His trusty cigarettes always at the ready,
when his finances where never steady.
Another flight down, a woman drowns in her agony sip by sip,
her life seems to slip by like a commercial blip.
Yet all she can think
is that her marriage is on the brink.
Before she fades into the night of another day,
all she remembers is throwing her wedding ring away.
Traveling down to the ground floor,
the troubles seem to equal more.
A woman tosses about in her anxious bed,
while her worries do pirouettes in her head.
Try to let the past and present go,
but the future looms like a horror show.
Outside, in the darkness, a piercing light shines
as a moth flutters by, on the still air it climbs.
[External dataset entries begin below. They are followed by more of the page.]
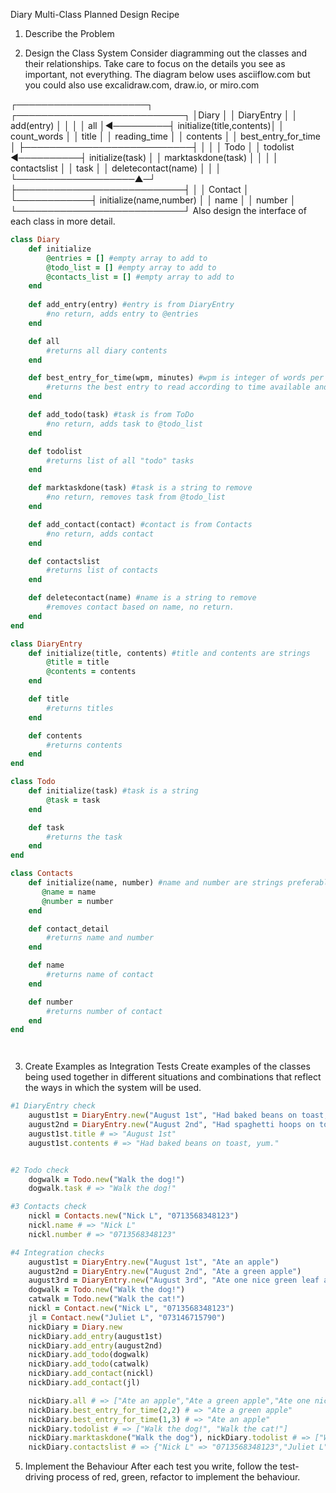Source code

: Diary Multi-Class Planned Design Recipe
1. Describe the Problem
<!-- As a user
So that I can record my experiences
I want to keep a regular diary

As a user
So that I can reflect on my experiences
I want to read my past diary entries

As a user
So that I can reflect on my experiences in my busy day
I want to select diary entries to read based on how much time I have and my reading speed

As a user
So that I can keep track of my tasks
I want to keep a todo list along with my diary

As a user
So that I can keep track of my contacts
I want to see a list of all of the mobile phone numbers in all my diary entries -->

2. Design the Class System
Consider diagramming out the classes and their relationships. Take care to focus on the details you see as important, not everything. The diagram below uses asciiflow.com but you could also use excalidraw.com, draw.io, or miro.com

  ┌─────────────────────┐          ┌───────────────────────────┐
  │Diary                │          │ DiaryEntry                │
  │ add(entry)          │          │                           │
  │ all                 │◄─────────┤ initialize(title,contents)│
  │ count_words         │          │ title                     │
  │ reading_time        │          │ contents                  │
  │ best_entry_for_time │          ├───────────────────────────┤
  │                     │          │ Todo                      │
  │ todolist            ◄──────────┤  initialize(task)         │
  │ marktaskdone(task)  │          │                           │
  │ contactslist        │          │  task                     │
  │ deletecontact(name) │          │                           │
  └───────────────────▲─┘          ├───────────────────────────┤
                      │            │ Contact                   │
                      └────────────┤  initialize(name,number)  │
                                   │  name                     │
                                   │  number                   │
                                   └───────────────────────────┘
Also design the interface of each class in more detail.

``` ruby
class Diary
    def initialize
        @entries = [] #empty array to add to
        @todo_list = [] #empty array to add to
        @contacts_list = [] #empty array to add to
    end
    
    def add_entry(entry) #entry is from DiaryEntry
        #no return, adds entry to @entries
    end

    def all
        #returns all diary contents
    end

    def best_entry_for_time(wpm, minutes) #wpm is integer of words per minute reading time. Minutes is integer of available reading time.
        #returns the best entry to read according to time available and wpm reading rate.
    end

    def add_todo(task) #task is from ToDo 
        #no return, adds task to @todo_list
    end

    def todolist
        #returns list of all "todo" tasks
    end

    def marktaskdone(task) #task is a string to remove
        #no return, removes task from @todo_list
    end

    def add_contact(contact) #contact is from Contacts
        #no return, adds contact
    end

    def contactslist
        #returns list of contacts
    end

    def deletecontact(name) #name is a string to remove
        #removes contact based on name, no return.
    end
end

class DiaryEntry
    def initialize(title, contents) #title and contents are strings
        @title = title
        @contents = contents
    end

    def title
        #returns titles
    end

    def contents
        #returns contents
    end
end

class Todo
    def initialize(task) #task is a string
        @task = task
    end

    def task
        #returns the task
    end
end

class Contacts
    def initialize(name, number) #name and number are strings preferably (to prevent loss of the first zero from the number)
       @name = name
       @number = number
    end

    def contact_detail
        #returns name and number
    end

    def name
        #returns name of contact
    end

    def number
        #returns number of contact
    end
end




```
3. Create Examples as Integration Tests
Create examples of the classes being used together in different situations and combinations that reflect the ways in which the system will be used.
```ruby
#1 DiaryEntry check
    august1st = DiaryEntry.new("August 1st", "Had baked beans on toast, yum.")
    august2nd = DiaryEntry.new("August 2nd", "Had spaghetti hoops on toast, yummier!")
    august1st.title # => "August 1st"
    august1st.contents # => "Had baked beans on toast, yum."


#2 Todo check
    dogwalk = Todo.new("Walk the dog!")
    dogwalk.task # => "Walk the dog!"

#3 Contacts check
    nickl = Contacts.new("Nick L", "0713568348123")
    nickl.name # => "Nick L"
    nickl.number # => "0713568348123"

#4 Integration checks
    august1st = DiaryEntry.new("August 1st", "Ate an apple")
    august2nd = DiaryEntry.new("August 2nd", "Ate a green apple")
    august3rd = DiaryEntry.new("August 3rd", "Ate one nice green leaf and a tin of baked beans")
    dogwalk = Todo.new("Walk the dog!")
    catwalk = Todo.new("Walk the cat!")
    nickl = Contact.new("Nick L", "0713568348123")
    jl = Contact.new("Juliet L", "073146715790")
    nickDiary = Diary.new
    nickDiary.add_entry(august1st)
    nickDiary.add_entry(august2nd)
    nickDiary.add_todo(dogwalk)
    nickDiary.add_todo(catwalk)
    nickDiary.add_contact(nickl)
    nickDiary.add_contact(jl)

    nickDiary.all # => ["Ate an apple","Ate a green apple","Ate one nice green leaf and a tin of baked beans")
    nickDiary.best_entry_for_time(2,2) # => "Ate a green apple"
    nickDiary.best_entry_for_time(1,3) # => "Ate an apple"
    nickDiary.todolist # => ["Walk the dog!", "Walk the cat!"]
    nickDiary.marktaskdone("Walk the dog"), nickDiary.todolist # => ["Walk the cat!"]
    nickDiary.contactslist # => {"Nick L" => "0713568348123","Juliet L" => "073146715790" }

```

5. Implement the Behaviour
After each test you write, follow the test-driving process of red, green, refactor to implement the behaviour.
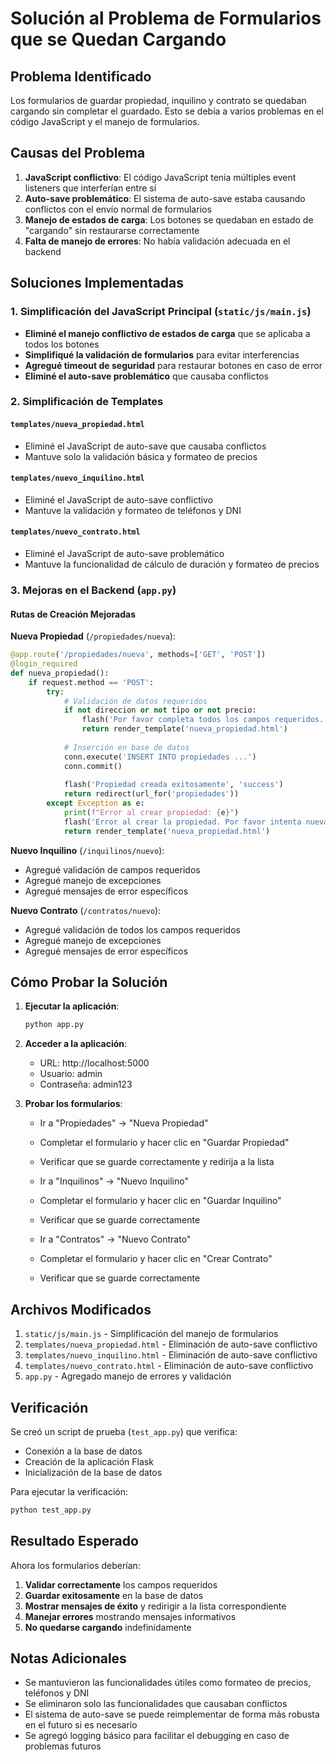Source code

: # Solución al Problema de Formularios que se Quedan Cargando

## Problema Identificado

Los formularios de guardar propiedad, inquilino y contrato se quedaban cargando sin completar el guardado. Esto se debía a varios problemas en el código JavaScript y el manejo de formularios.

## Causas del Problema

1. **JavaScript conflictivo**: El código JavaScript tenía múltiples event listeners que interferían entre sí
2. **Auto-save problemático**: El sistema de auto-save estaba causando conflictos con el envío normal de formularios
3. **Manejo de estados de carga**: Los botones se quedaban en estado de "cargando" sin restaurarse correctamente
4. **Falta de manejo de errores**: No había validación adecuada en el backend

## Soluciones Implementadas

### 1. Simplificación del JavaScript Principal (`static/js/main.js`)

- **Eliminé el manejo conflictivo de estados de carga** que se aplicaba a todos los botones
- **Simplifiqué la validación de formularios** para evitar interferencias
- **Agregué timeout de seguridad** para restaurar botones en caso de error
- **Eliminé el auto-save problemático** que causaba conflictos

### 2. Simplificación de Templates

#### `templates/nueva_propiedad.html`
- Eliminé el JavaScript de auto-save que causaba conflictos
- Mantuve solo la validación básica y formateo de precios

#### `templates/nuevo_inquilino.html`
- Eliminé el JavaScript de auto-save conflictivo
- Mantuve la validación y formateo de teléfonos y DNI

#### `templates/nuevo_contrato.html`
- Eliminé el JavaScript de auto-save problemático
- Mantuve la funcionalidad de cálculo de duración y formateo de precios

### 3. Mejoras en el Backend (`app.py`)

#### Rutas de Creación Mejoradas

**Nueva Propiedad** (`/propiedades/nueva`):
```python
@app.route('/propiedades/nueva', methods=['GET', 'POST'])
@login_required
def nueva_propiedad():
    if request.method == 'POST':
        try:
            # Validación de datos requeridos
            if not direccion or not tipo or not precio:
                flash('Por favor completa todos los campos requeridos.', 'danger')
                return render_template('nueva_propiedad.html')
            
            # Inserción en base de datos
            conn.execute('INSERT INTO propiedades ...')
            conn.commit()
            
            flash('Propiedad creada exitosamente', 'success')
            return redirect(url_for('propiedades'))
        except Exception as e:
            print(f"Error al crear propiedad: {e}")
            flash('Error al crear la propiedad. Por favor intenta nuevamente.', 'danger')
            return render_template('nueva_propiedad.html')
```

**Nuevo Inquilino** (`/inquilinos/nuevo`):
- Agregué validación de campos requeridos
- Agregué manejo de excepciones
- Agregué mensajes de error específicos

**Nuevo Contrato** (`/contratos/nuevo`):
- Agregué validación de todos los campos requeridos
- Agregué manejo de excepciones
- Agregué mensajes de error específicos

## Cómo Probar la Solución

1. **Ejecutar la aplicación**:
   ```bash
   python app.py
   ```

2. **Acceder a la aplicación**:
   - URL: http://localhost:5000
   - Usuario: admin
   - Contraseña: admin123

3. **Probar los formularios**:
   - Ir a "Propiedades" → "Nueva Propiedad"
   - Completar el formulario y hacer clic en "Guardar Propiedad"
   - Verificar que se guarde correctamente y redirija a la lista

   - Ir a "Inquilinos" → "Nuevo Inquilino"
   - Completar el formulario y hacer clic en "Guardar Inquilino"
   - Verificar que se guarde correctamente

   - Ir a "Contratos" → "Nuevo Contrato"
   - Completar el formulario y hacer clic en "Crear Contrato"
   - Verificar que se guarde correctamente

## Archivos Modificados

1. `static/js/main.js` - Simplificación del manejo de formularios
2. `templates/nueva_propiedad.html` - Eliminación de auto-save conflictivo
3. `templates/nuevo_inquilino.html` - Eliminación de auto-save conflictivo
4. `templates/nuevo_contrato.html` - Eliminación de auto-save conflictivo
5. `app.py` - Agregado manejo de errores y validación

## Verificación

Se creó un script de prueba (`test_app.py`) que verifica:
- Conexión a la base de datos
- Creación de la aplicación Flask
- Inicialización de la base de datos

Para ejecutar la verificación:
```bash
python test_app.py
```

## Resultado Esperado

Ahora los formularios deberían:
1. **Validar correctamente** los campos requeridos
2. **Guardar exitosamente** en la base de datos
3. **Mostrar mensajes de éxito** y redirigir a la lista correspondiente
4. **Manejar errores** mostrando mensajes informativos
5. **No quedarse cargando** indefinidamente

## Notas Adicionales

- Se mantuvieron las funcionalidades útiles como formateo de precios, teléfonos y DNI
- Se eliminaron solo las funcionalidades que causaban conflictos
- El sistema de auto-save se puede reimplementar de forma más robusta en el futuro si es necesario
- Se agregó logging básico para facilitar el debugging en caso de problemas futuros

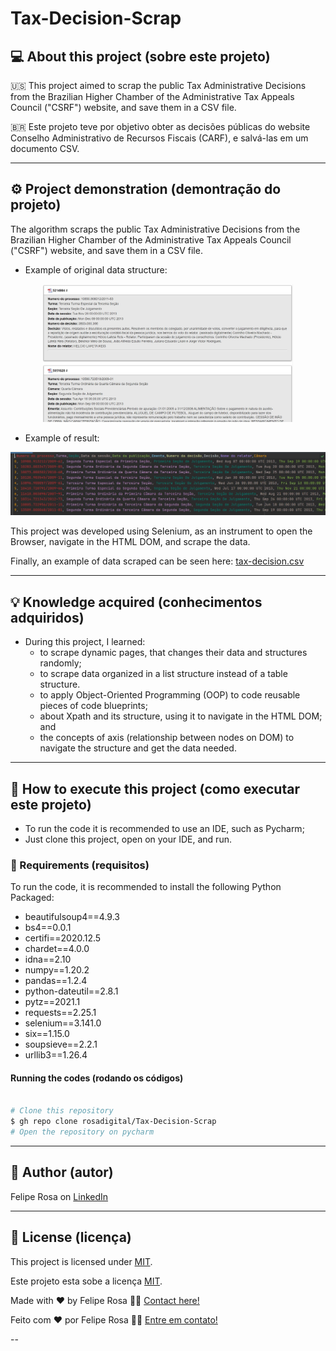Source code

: # Tax-Decision-Scrap
## 💻 About this project (sobre este projeto)
:us: This project aimed to scrap the public Tax Administrative Decisions from the Brazilian Higher Chamber of the Administrative Tax Appeals Council ("CSRF") website, and save them in a CSV file.

:brazil: Este projeto teve por objetivo obter as decisões públicas do website Conselho Administrativo de Recursos Fiscais (CARF), e salvá-las em um documento CSV.

---
## ⚙️ Project demonstration (demontração do projeto)
The algorithm scraps the public Tax Administrative Decisions from the Brazilian Higher Chamber of the Administrative Tax Appeals Council ("CSRF") website, and save them in a CSV file.

- Example of original data structure:
<p align="center"> <img alt="example_of_origin_data.JPG" title="example_of_origin_data.JPG" src="./assets/example_of_origin_data.JPG" width="400px">

- Example of result:
<p align="center"> <img alt="example_of_data.JPG" title="example_of_data.JPG" src="./assets/example_of_data.JPG" width="600px">

This project was developed using Selenium, as an instrument to open the Browser, navigate in the HTML DOM, and scrape the data.

Finally, an example of data scraped can be seen here: [tax-decision.csv](./tax-decision.csv)

---
	
## 💡 Knowledge acquired (conhecimentos adquiridos)

- During this project, I learned:
  - to scrape dynamic pages, that changes their data and structures randomly;
  - to scrape data organized in a list structure instead of a table structure.
  - to apply Object-Oriented Programming (OOP) to code reusable pieces of code blueprints; 
  - about Xpath and its structure, using it to navigate in the HTML DOM; and
  - the concepts of axis (relationship between nodes on DOM) to navigate the structure and get the data needed.

---

## 🚀 How to execute this project (como executar este projeto)

 - To run the code it is recommended to use an IDE, such as Pycharm;
  - Just clone this project, open on your IDE, and run.

### 🎲 Requirements (requisitos)

To run the code, it is recommended to install the following Python Packaged:
- beautifulsoup4==4.9.3
- bs4==0.0.1
- certifi==2020.12.5
- chardet==4.0.0
- idna==2.10
- numpy==1.20.2
- pandas==1.2.4
- python-dateutil==2.8.1
- pytz==2021.1
- requests==2.25.1
- selenium==3.141.0
- six==1.15.0
- soupsieve==2.2.1
- urllib3==1.26.4

#### Running the codes (rodando os códigos)

```bash

# Clone this repository
$ gh repo clone rosadigital/Tax-Decision-Scrap
# Open the repository on pycharm

```

---

## 🦸 Author (autor)


Felipe Rosa on [LinkedIn](https://www.linkedin.com/in/felipe-rosa/)

---

## 📝 License (licença)

This project is licensed under [MIT](./LICENSE).

Este projeto esta sobe a licença [MIT](./LICENSE).

Made with ❤️ by Felipe Rosa 👋🏽 [Contact here!](https://www.linkedin.com/in/felipe-rosa/)

Feito com ❤️ por Felipe Rosa 👋🏽 [Entre em contato!](https://www.linkedin.com/in/felipe-rosa/)

--
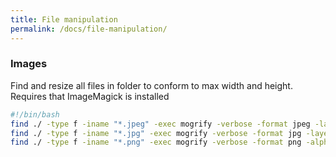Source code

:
 ```yaml
---
title: File manipulation
permalink: /docs/file-manipulation/
---
```


### Images
Find and resize all files in folder to conform to max width and height.
Requires that ImageMagick is installed 

```bash
#!/bin/bash
find ./ -type f -iname "*.jpeg" -exec mogrify -verbose -format jpeg -layers Dispose -resize 1024\>x1024\> -quality 75% {} \;
find ./ -type f -iname "*.jpg" -exec mogrify -verbose -format jpg -layers Dispose -resize 1024\>x1024\> -quality 75% {} \;
find ./ -type f -iname "*.png" -exec mogrify -verbose -format png -alpha on -layers Dispose -resize 1024\>x1024\> {} \;
```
It seems this beacon, as bright as the sun,
new hope has just begun.
The moth bangs itself against the glass,
trying to reach glory at last.
Yet no matter how much its antennae bend,
or wings grow fragile and not able to mend,
it seems like the only thing to do
to deal with its feelings, old and new.
Until it steps back and looks at the light
realizing that harming itself won’t set anything right.
With the last of its strength, ending its plight,
the moth flies off into the night.
At this moment, the man decides to rid his house of fat-packed glory,
as the woman on the ground floor takes a deep breath, changing her story.
The killer at large turns himself in,
the end to his years of sin.
The woman pours the bottles of wine down the drain,
finally she can remember her name.
The elderly man exhales his last puff of smoke,
the grueling memories no longer prod and poke.
And the woman kissing her hundredth man
lets him go, heart no longer sinking in deadly quicksand.
The light of dawn finally breaks,
and the darkness of the mind no longer takes
away from the people’s lives
as the light of hope is now by their sides.